YOUR OBJECTIVE: Check each line below for the word "square", then please report how many lines have it and nothing more.

PROVIDED ENTRIES:
⁂

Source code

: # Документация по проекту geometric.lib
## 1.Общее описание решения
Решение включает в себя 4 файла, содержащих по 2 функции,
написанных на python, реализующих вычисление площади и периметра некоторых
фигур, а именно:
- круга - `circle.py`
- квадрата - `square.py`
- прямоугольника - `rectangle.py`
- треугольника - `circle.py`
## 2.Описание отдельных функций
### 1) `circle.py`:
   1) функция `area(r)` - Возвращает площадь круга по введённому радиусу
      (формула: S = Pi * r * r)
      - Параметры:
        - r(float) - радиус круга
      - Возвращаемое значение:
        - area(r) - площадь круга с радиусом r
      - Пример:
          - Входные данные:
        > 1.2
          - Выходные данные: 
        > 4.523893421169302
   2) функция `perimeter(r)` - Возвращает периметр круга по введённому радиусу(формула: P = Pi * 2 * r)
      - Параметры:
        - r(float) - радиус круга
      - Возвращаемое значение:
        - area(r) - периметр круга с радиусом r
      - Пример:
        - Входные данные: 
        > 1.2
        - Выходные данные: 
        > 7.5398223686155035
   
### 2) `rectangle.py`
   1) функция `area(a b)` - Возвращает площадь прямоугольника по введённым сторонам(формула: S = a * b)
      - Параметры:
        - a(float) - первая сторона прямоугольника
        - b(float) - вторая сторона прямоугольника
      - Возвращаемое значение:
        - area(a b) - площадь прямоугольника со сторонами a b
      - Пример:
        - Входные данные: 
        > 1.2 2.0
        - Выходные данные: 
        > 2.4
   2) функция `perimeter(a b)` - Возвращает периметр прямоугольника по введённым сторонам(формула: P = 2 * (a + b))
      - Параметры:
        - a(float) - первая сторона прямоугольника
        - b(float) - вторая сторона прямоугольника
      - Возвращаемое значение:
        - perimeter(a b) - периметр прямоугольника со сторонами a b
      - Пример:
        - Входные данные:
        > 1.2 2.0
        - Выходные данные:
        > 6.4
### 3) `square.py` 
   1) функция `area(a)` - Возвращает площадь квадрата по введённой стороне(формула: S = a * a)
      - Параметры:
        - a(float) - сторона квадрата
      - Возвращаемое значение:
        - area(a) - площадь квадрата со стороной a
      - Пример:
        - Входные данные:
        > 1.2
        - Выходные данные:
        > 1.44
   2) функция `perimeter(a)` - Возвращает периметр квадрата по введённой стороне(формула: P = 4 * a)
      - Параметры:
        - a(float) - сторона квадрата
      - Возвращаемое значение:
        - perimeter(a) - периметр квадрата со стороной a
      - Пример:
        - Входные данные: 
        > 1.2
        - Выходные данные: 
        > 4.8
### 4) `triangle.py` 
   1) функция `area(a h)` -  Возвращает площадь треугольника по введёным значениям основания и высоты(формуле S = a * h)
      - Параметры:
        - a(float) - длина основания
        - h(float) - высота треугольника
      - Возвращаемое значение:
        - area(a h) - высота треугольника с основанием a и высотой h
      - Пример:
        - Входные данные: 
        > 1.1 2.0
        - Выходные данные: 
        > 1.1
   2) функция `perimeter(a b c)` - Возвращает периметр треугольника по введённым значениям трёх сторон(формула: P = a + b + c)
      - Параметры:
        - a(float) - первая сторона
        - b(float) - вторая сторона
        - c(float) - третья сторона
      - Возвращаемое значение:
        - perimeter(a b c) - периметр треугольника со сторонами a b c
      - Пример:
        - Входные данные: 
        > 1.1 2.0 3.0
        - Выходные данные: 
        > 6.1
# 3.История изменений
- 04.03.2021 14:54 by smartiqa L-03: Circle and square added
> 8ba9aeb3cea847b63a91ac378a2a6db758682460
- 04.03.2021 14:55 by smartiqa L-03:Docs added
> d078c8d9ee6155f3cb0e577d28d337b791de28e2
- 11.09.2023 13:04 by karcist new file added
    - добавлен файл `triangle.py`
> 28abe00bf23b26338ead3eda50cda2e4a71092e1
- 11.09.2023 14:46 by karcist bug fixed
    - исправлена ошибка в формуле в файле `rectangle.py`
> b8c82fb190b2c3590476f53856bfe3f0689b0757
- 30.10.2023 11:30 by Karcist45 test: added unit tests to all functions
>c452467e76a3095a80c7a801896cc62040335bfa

⁂

EXPECTED OUTPUT: 3